The company, which had said last May it was exploring the sale, is already in conversations with potential acquirers, according to company officials.
Curriculum products and services were identified as a “lower margin” part of its enterprise, representing about 9 percent of its revenues but returning profits of about 2 percent or £11 million (approximately $15.35 million) last year. The K-12 revenues have been under £400 million or $550 million based on today’s exchange rate.
Geographically, Pearson generated about 61 percent of its sales in the U.S. to pre-kindergarten through 12th grade and higher education.
Unfortunately, they are staying in the assessment business.
At the same time, the company plans to keep its $1.2 billion U.S. assessment business, which grew 7 percent in number of digital tests administered last year. Pearson said it is the market leader in this segment, with a share of greater than 35 percent share. The company is expecting stabilization in student assessment in the U.S., according to Coram Williams, the company’s chief financial officer.
Next month, the company plans to publish the first of its “fully audited efficacy reports” into a series of key products, the company said. Details of its PreK-12 efficacy research thus far are available on its site.
This news follows a story in August in MarketWatch that reported the company planned to cut 3000 jobs.

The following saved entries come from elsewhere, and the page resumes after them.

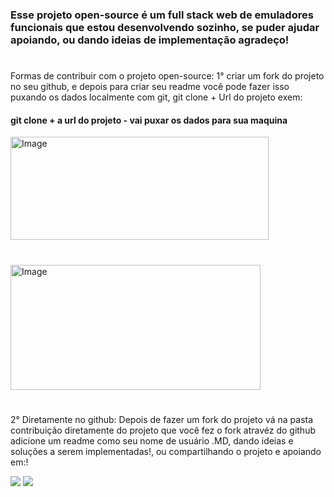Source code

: <h3>
    Esse projeto open-source é um full stack web de emuladores funcionais que estou desenvolvendo sozinho,
    se puder ajudar apoiando, ou dando ideias de implementação agradeço!
</h3>

#

<p>
  Formas de contribuir com o projeto open-source:
 1° criar um fork do projeto no seu github,  e depois para criar seu readme você pode fazer isso puxando os dados localmente com git,
    git clone + Url do projeto exem: 
</p>
<div>
    <h4>git clone + a url do projeto - vai puxar os dados para sua maquina</h4>
    <img width="413" height="165" alt="Image" src="https://github.com/user-attachments/assets/b8fd6a46-ac91-46e8-a19a-04a81d412a2d" />
</div>

#

<div><img width="400" height="200" alt="Image" src="https://github.com/user-attachments/assets/3f50cd29-daf5-4b6a-90e1-d7892704fa86" /></div>

#

<p>2° Diretamente no github:
    Depois de fazer um fork do projeto vá na pasta contribuição diretamente do projeto que você fez o fork atravéz do github
    adicione um readme como seu nome de usuário .MD, dando ideias e soluções a serem implementadas!,
    ou compartilhando o projeto e apoiando em:!</p>
<div align = "left">
  <a href="https://www.linkedin.com/posts/nicolas-oliveira-8b12a02b5_novoprojeto-activity-7359367075640786946-zPj_?utm_source=share&utm_medium=member_desktop&rcm=ACoAAEuu1wUBxI2lVX7dnMt4qduKorbjn_pquy0"><img src="https://img.shields.io/badge/-Linkedin-000FFF?style=for-the-badge&logo=linkedin&logoColor=white" target="_blank"></a>
  <a href="https://github.com/nicoladeveloper/AllGames/blob/main/README.md"><img src="https://img.shields.io/badge/-Github-000FFF?style=for-the-badge&logo=github&logoColor=white" target="_blank"></a>
</div>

The job cuts are the latest as part of a restructuring program as the London-listed provider of textbooks, language courses and other educational products and services grapples with issues including declining college enrollment and tough competition in the U.S.
Pearson, whose largest market is North America, signaled in May it would further reduce its workforce. Friday’s cuts come on top of 4,000–representing 10% of the company’s total head count–that it announced last year.
Now if they would only see a drop in their assessment sales.